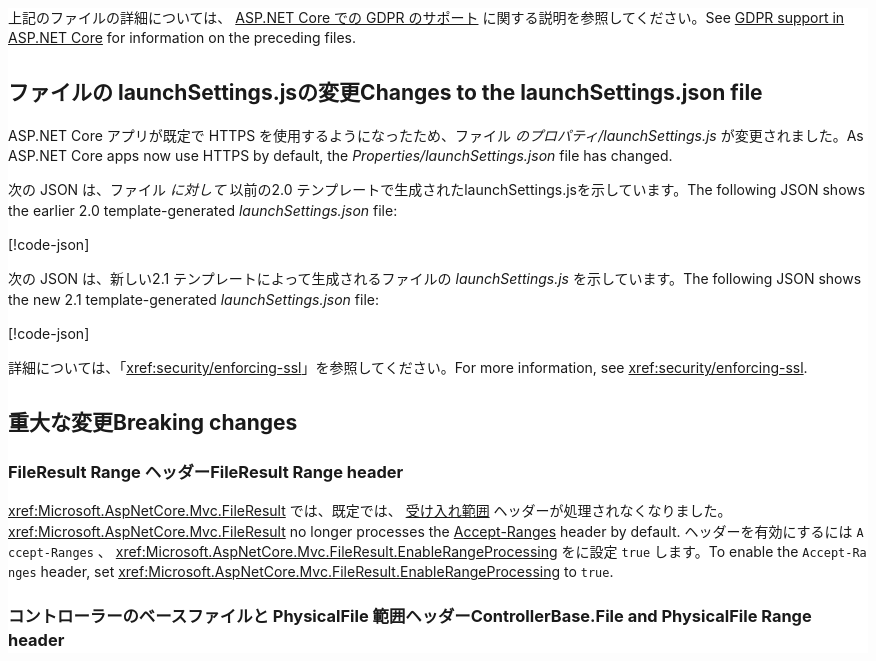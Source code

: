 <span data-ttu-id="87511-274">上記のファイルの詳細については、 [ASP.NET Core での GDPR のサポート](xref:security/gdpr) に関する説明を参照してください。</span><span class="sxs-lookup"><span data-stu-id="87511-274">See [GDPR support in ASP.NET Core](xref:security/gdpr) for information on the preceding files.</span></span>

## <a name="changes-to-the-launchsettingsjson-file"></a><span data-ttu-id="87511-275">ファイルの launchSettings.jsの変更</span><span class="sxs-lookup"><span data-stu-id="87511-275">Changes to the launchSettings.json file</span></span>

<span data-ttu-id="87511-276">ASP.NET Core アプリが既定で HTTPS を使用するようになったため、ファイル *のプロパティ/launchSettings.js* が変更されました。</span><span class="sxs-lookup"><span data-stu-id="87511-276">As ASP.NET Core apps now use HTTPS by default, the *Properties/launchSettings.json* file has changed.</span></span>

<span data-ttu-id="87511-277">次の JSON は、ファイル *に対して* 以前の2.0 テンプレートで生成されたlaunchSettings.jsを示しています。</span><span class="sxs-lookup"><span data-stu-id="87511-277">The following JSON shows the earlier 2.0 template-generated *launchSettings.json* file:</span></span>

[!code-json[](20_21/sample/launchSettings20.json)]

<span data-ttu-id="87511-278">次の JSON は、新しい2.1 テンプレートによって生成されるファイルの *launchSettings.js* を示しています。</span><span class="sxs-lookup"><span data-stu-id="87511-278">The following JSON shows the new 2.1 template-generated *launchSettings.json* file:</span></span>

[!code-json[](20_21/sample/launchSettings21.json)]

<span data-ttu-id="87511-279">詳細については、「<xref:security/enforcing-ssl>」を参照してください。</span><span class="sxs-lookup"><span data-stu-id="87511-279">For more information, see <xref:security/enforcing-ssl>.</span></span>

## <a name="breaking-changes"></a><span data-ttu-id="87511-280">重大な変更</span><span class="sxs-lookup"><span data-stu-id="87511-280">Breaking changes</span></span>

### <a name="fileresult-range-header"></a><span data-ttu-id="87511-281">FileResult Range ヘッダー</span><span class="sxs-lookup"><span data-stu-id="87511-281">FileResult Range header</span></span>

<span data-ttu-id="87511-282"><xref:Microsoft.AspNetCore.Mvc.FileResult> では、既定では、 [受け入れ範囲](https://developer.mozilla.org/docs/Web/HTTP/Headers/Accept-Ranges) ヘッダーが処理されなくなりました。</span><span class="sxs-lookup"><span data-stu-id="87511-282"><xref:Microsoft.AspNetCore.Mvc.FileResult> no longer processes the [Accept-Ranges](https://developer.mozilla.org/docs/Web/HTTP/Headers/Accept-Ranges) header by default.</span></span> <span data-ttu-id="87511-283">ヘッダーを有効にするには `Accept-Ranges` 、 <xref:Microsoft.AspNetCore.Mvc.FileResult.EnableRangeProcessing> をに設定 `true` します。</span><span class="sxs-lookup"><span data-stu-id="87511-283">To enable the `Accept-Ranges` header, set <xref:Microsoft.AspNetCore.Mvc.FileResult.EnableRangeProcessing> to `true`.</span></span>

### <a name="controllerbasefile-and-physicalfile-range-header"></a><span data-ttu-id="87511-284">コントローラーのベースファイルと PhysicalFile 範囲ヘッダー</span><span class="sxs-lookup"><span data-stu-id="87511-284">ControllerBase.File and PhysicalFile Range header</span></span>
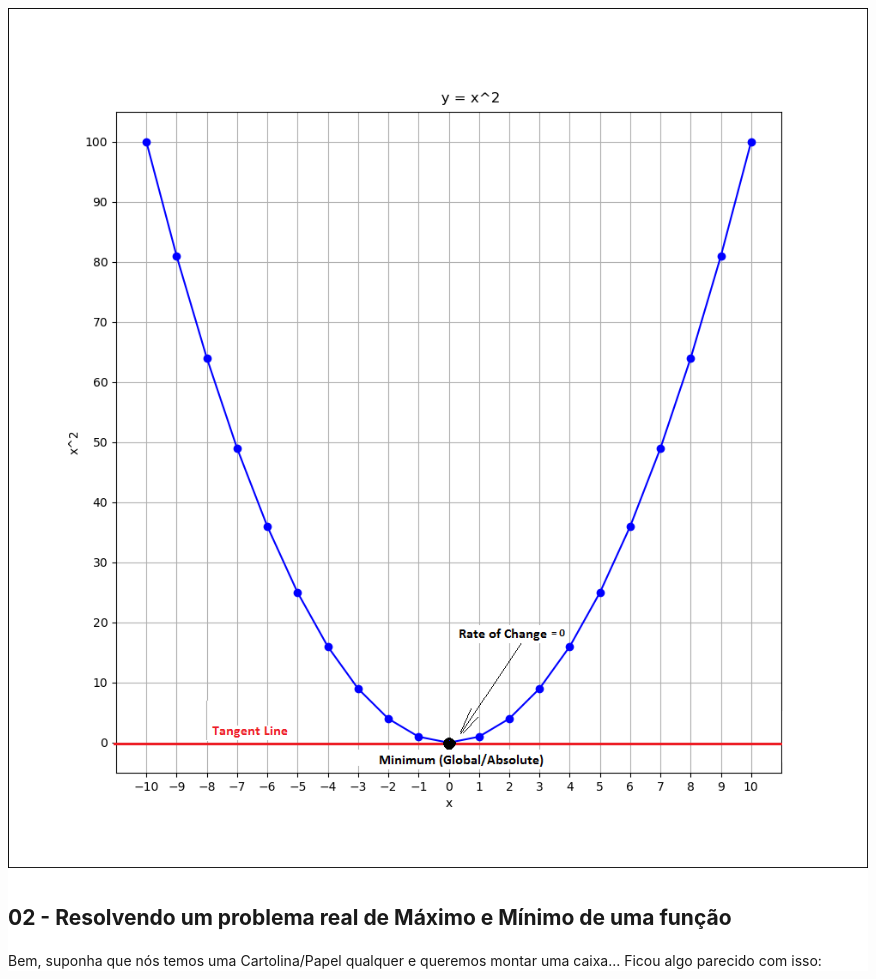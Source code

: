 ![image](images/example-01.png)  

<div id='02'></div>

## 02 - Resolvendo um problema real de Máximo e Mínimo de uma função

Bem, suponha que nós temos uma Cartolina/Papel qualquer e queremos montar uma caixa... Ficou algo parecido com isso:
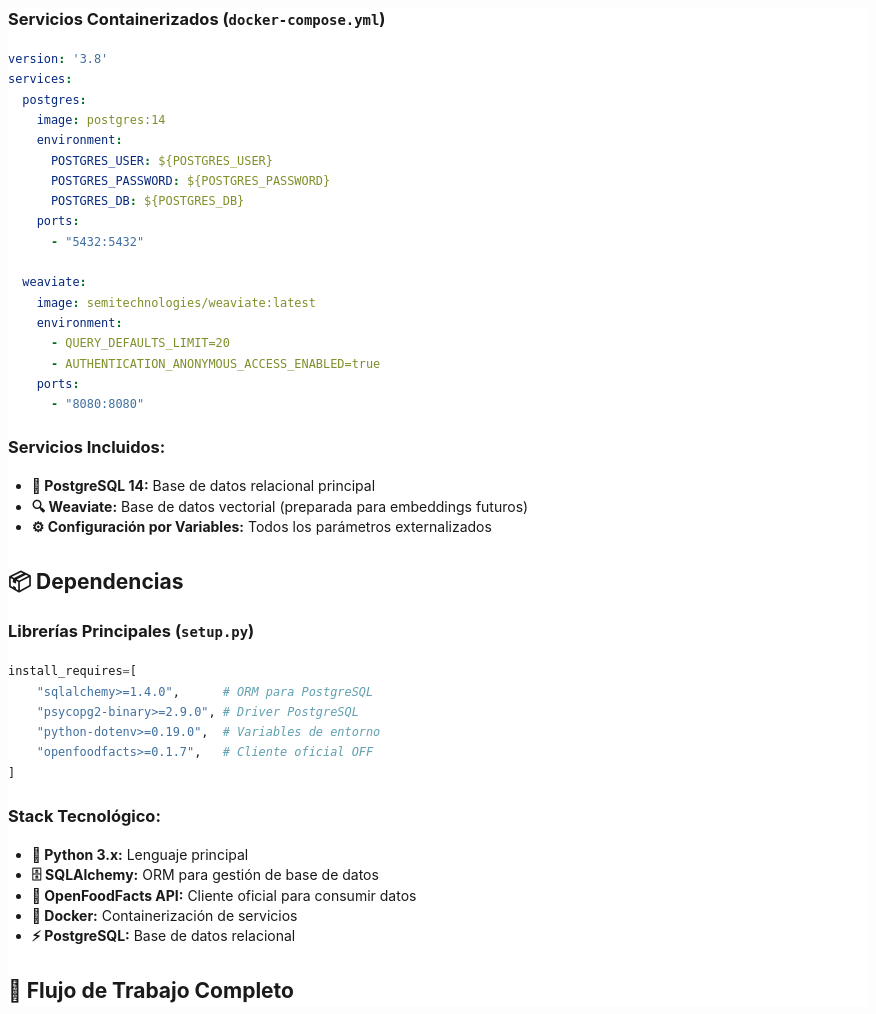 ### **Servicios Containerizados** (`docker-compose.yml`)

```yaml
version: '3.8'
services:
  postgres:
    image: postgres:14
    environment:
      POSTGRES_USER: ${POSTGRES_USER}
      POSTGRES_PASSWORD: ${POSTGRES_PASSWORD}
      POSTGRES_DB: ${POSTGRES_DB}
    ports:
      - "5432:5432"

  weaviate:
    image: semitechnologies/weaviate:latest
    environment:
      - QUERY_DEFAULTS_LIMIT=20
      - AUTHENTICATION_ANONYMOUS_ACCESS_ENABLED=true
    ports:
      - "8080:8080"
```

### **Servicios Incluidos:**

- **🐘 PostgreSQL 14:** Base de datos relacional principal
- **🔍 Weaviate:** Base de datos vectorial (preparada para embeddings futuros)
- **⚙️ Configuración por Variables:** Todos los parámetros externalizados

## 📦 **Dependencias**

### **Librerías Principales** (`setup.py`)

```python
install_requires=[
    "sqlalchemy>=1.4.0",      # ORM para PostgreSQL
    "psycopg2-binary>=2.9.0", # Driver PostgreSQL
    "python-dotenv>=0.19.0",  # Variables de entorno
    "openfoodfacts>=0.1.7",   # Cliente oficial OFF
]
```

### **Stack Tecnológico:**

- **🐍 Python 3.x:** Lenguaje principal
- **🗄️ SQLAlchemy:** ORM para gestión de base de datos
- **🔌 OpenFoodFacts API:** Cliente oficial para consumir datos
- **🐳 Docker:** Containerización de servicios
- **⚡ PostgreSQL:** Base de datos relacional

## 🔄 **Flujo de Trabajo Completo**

### The task
Only the lines from the one with "- **🔌 OpenFoodFacts" through the end of the listing should be output, exactly as they appear.

### Solution for this problem
- **🔌 OpenFoodFacts API:** Cliente oficial para consumir datos
- **🐳 Docker:** Containerización de servicios
- **⚡ PostgreSQL:** Base de datos relacional

## 🔄 **Flujo de Trabajo Completo**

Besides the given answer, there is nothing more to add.